Bad credit stops you from getting decent credit cards and loans. Poor credit can prevent you from getting a job if prospective employers see poor credit as a risk.
The savvy consumer – good or bad credit – knows it’s important to monitor credit reports and scores.
Why Do This?
Bad credit stands in your way. Good credit is more likely to be victimized. It is vital that you know where your credit stands and that records are accurate.
What Creditors Monitor
Credit reports are summaries of a consumer’s borrowing and payment history. They list unpaid bills, late payments, and new and closed accounts. Reports track auto loans, mortgages, credit cards and other financial instruments. They are used to establish your credit score, the greatest influence on your ability to borrow.
In order to monitor your creditworthiness, look at the following criteria lenders use.
Payment History. Whether you pay bills late or not at all, they are tracked on credit reports. Most lenders report you if you are 30 days late, regardless of how long you’ve paid on time. This can include utility bills. Getting payments in on time is important to good credit.
Years of Credit. The longer you have good credit, the easier it is for lenders to determine your ability to manage debt.
Amounts Owed. Lenders look at balances and how they match with credit limits. If you max out or use credit too frequently, it will hurt your credit standing.
New Credit. If you are constantly opening new accounts or have what a lender considers too many, this will have a negative impact. They view this as a lack of restraint with credit or see the possibility you’re desperate for cash.

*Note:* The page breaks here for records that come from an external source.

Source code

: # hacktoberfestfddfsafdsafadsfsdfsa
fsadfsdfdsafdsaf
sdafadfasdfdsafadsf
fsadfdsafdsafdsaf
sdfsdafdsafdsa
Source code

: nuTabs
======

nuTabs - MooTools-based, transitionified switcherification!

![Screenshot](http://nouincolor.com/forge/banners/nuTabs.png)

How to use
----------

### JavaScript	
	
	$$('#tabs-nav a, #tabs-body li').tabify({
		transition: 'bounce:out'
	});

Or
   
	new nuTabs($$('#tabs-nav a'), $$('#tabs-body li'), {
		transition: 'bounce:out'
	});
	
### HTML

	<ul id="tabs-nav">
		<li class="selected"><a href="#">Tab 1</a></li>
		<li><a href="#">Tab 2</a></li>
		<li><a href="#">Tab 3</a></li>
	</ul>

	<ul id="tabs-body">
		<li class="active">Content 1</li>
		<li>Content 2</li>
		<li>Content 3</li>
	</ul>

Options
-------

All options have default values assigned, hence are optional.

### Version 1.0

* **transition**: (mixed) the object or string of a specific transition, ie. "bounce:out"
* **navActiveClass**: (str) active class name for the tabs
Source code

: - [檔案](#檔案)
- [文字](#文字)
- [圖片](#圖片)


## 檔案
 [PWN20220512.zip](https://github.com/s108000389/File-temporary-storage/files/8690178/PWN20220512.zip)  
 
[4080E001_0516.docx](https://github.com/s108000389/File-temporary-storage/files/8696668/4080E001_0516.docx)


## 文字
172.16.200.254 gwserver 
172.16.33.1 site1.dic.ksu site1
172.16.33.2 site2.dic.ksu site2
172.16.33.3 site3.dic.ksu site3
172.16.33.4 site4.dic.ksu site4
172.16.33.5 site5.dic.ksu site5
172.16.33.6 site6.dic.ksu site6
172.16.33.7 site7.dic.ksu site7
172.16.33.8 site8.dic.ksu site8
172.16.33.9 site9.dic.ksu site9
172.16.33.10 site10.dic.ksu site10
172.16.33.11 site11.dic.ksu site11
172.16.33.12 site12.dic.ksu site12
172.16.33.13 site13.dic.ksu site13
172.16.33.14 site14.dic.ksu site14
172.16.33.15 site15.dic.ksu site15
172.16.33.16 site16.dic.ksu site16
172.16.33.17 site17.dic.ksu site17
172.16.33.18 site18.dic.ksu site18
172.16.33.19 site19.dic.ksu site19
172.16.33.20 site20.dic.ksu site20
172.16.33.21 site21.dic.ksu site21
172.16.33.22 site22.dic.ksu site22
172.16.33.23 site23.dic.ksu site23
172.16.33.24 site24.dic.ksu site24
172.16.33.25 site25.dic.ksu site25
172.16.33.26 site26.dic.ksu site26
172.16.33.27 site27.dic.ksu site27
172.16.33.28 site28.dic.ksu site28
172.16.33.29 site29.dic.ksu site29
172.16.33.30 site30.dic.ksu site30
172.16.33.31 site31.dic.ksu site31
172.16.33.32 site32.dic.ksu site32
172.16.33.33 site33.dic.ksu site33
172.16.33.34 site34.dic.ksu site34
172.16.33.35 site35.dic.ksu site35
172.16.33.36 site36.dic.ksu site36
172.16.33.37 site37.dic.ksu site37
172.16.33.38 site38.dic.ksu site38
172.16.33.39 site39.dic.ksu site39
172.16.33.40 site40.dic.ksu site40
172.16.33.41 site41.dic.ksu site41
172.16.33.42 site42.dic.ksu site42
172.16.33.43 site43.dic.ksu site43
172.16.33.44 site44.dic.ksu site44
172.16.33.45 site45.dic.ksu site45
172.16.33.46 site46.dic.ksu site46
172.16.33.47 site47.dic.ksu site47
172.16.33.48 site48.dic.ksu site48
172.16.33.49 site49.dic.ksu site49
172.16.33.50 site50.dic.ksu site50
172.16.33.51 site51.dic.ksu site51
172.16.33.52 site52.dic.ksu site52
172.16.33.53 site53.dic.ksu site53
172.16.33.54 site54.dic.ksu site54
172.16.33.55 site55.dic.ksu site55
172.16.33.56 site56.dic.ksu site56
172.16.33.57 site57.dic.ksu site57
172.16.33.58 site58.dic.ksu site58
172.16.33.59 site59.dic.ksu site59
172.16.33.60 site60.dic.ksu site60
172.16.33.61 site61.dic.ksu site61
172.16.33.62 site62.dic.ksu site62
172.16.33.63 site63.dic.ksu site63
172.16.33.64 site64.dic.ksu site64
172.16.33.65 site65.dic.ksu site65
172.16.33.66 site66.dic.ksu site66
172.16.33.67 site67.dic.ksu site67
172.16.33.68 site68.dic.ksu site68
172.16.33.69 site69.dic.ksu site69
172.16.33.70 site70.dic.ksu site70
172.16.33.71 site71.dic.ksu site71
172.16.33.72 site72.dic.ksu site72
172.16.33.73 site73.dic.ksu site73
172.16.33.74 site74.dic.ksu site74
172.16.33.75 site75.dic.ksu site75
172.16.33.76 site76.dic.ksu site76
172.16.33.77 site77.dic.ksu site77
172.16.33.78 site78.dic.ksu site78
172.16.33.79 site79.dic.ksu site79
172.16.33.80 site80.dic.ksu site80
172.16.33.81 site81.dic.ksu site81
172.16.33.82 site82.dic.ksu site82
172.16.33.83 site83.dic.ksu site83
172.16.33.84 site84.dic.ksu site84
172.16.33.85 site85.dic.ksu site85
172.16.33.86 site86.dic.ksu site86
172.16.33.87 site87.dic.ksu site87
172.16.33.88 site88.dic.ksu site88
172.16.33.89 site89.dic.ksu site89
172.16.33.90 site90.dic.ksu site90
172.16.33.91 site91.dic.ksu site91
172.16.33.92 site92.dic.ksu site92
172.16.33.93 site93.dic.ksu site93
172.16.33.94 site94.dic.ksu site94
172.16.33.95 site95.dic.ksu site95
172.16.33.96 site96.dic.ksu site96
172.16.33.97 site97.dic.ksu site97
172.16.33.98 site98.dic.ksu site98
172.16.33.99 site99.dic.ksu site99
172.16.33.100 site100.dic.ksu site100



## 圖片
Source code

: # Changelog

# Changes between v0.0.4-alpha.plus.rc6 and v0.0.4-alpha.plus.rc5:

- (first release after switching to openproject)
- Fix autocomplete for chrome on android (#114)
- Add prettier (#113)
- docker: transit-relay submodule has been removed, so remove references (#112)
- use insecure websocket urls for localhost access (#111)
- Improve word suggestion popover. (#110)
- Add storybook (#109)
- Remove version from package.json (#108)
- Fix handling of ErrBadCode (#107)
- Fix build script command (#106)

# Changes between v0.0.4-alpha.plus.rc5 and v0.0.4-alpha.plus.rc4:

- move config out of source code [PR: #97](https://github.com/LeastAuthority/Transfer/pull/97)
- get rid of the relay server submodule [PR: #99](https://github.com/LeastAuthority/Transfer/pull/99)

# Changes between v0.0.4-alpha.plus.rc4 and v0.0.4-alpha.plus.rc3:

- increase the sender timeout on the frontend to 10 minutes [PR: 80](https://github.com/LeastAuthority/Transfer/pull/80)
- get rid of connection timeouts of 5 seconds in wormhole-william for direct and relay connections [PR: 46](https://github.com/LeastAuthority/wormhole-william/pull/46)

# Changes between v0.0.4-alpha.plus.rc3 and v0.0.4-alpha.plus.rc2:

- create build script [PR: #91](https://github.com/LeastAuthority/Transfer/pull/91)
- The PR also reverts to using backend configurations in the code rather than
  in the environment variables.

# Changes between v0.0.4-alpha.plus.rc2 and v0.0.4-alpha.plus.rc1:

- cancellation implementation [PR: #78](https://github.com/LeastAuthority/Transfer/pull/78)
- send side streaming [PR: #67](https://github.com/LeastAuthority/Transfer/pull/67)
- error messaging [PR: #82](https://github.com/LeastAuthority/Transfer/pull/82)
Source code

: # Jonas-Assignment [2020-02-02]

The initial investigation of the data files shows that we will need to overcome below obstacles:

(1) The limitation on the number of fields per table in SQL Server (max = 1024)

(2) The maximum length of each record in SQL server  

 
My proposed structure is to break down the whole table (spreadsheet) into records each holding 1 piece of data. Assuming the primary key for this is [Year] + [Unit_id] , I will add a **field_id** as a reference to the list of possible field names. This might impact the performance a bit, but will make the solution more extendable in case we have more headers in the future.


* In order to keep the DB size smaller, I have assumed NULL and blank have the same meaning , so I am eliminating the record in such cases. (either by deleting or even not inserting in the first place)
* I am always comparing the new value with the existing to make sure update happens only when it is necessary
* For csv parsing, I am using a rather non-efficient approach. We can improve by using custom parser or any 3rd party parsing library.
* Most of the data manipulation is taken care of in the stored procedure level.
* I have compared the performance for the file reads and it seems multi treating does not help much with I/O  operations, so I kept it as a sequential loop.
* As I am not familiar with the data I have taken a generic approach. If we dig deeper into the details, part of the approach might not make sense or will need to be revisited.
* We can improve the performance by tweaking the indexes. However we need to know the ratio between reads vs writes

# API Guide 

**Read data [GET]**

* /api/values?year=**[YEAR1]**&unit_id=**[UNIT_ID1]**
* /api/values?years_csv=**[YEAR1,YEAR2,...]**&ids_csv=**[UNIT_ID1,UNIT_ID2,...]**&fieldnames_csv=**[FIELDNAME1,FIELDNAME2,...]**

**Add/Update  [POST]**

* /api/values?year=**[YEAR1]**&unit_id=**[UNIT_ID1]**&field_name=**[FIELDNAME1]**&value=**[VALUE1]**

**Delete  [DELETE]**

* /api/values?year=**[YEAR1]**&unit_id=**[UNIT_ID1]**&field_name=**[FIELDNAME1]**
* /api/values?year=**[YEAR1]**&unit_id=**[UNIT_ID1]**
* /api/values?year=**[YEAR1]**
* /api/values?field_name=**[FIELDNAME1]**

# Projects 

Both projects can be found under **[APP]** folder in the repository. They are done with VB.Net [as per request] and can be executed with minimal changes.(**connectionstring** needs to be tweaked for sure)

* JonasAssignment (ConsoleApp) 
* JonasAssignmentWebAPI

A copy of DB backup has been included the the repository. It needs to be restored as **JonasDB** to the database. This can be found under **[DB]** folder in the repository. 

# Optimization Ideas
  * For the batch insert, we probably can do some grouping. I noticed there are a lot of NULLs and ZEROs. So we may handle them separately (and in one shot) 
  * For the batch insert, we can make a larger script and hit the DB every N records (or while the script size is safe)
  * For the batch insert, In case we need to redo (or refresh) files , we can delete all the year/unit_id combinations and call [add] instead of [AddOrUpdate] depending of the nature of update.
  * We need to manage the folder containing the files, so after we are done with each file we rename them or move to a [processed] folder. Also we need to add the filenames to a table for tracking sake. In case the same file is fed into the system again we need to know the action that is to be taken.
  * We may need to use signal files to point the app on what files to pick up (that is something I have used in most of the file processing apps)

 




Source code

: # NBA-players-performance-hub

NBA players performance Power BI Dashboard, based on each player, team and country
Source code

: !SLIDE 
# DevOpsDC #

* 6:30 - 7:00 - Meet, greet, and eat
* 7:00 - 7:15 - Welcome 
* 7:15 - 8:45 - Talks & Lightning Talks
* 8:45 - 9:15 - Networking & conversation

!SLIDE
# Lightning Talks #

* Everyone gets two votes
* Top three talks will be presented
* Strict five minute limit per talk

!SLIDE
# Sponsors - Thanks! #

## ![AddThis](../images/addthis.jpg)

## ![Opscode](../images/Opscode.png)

Types of Credit and Debt. Auto loans, mortgages, credit cards, student loans and more are all things lenders look at.
Personal Information. Lenders review annual income, employment history and even arrest records. They can, in fact, use whatever criteria they choose to establish if you’re a trustworthy candidate.
Tips for Monitoring Your Credit
- By law, you have the right to see your credit report for free once a year. The three major agencies – Experian, Equifax, TransUnion – have to supply your credit report upon request. Even if you know your credit’s bad, you should still take advantage of this to know what your credit reputation looks like. It may even prompt you to get on the road to good credit.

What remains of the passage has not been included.